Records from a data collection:
- - - -

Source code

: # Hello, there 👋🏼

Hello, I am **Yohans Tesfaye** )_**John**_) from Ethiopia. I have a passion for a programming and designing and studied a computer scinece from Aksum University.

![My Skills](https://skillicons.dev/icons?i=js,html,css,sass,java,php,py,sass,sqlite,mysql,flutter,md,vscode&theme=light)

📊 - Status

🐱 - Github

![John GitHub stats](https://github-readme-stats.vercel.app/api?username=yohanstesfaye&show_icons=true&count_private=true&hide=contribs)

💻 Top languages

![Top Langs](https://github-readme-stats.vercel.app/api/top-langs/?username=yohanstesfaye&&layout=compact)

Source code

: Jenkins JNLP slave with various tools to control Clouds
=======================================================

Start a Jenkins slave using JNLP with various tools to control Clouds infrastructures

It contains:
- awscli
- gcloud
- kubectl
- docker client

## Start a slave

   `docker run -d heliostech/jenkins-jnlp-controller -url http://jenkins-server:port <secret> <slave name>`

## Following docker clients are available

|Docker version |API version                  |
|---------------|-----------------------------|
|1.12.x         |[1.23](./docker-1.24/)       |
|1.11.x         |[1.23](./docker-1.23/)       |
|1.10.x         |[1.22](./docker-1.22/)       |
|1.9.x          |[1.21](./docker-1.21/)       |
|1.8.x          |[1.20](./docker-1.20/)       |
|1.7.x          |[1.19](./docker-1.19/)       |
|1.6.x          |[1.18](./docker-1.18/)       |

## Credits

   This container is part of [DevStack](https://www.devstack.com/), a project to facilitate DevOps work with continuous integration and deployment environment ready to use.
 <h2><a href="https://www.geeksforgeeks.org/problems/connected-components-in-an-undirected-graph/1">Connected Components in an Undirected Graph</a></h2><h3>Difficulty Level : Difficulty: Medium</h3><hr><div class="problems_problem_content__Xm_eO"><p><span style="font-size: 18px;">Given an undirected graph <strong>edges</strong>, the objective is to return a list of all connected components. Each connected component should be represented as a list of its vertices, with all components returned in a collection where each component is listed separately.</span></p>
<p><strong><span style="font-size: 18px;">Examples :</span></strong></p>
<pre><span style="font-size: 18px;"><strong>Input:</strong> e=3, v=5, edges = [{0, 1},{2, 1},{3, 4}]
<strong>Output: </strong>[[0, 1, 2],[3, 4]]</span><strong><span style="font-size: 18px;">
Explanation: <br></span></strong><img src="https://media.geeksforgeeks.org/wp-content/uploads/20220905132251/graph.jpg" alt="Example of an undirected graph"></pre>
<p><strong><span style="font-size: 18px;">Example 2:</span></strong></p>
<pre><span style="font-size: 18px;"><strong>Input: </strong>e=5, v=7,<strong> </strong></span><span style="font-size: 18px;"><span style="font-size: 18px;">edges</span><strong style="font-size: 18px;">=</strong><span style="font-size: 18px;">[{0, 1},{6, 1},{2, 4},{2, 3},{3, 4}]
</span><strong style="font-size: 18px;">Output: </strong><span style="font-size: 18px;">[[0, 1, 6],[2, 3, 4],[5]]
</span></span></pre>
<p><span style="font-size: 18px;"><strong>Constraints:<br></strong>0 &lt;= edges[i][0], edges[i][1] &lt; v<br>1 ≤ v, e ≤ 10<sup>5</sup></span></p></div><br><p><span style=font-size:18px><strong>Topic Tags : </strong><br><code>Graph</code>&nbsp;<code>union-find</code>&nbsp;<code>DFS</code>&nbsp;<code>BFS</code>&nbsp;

- - - -

◆ **Aim of the exercise**: Find, please, how many lines in the data include the word "tools", and put down that number only.

◆ **Response**: 2